:: LISTED RECORDS

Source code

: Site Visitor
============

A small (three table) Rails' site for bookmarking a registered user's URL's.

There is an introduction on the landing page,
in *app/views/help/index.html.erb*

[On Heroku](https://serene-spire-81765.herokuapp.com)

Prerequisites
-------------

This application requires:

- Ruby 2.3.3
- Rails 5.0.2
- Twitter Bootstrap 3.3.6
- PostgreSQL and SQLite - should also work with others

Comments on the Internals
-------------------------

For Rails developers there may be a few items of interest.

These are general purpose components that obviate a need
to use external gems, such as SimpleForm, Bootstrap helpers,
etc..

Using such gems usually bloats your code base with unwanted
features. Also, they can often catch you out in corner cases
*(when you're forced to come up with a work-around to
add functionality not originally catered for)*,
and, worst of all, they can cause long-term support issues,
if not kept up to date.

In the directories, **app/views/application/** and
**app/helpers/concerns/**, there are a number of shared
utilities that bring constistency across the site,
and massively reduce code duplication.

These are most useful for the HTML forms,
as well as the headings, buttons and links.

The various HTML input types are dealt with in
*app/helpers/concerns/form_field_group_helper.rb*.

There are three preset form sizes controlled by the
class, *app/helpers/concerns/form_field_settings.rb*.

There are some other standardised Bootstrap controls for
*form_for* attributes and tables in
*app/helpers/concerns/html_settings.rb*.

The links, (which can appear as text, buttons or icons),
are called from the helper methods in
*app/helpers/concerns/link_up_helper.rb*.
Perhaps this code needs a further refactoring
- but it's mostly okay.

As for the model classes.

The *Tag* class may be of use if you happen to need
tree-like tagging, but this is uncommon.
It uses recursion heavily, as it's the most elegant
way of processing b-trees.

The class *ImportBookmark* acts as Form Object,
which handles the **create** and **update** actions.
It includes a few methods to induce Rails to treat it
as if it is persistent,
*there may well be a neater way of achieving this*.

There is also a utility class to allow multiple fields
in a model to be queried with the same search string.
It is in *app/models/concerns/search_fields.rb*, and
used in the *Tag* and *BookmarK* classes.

::::

EXERCISE
Look through the data and show every line containing "which".

RESULT
The links, (which can appear as text, buttons or icons),
which handles the **create** and **update** actions.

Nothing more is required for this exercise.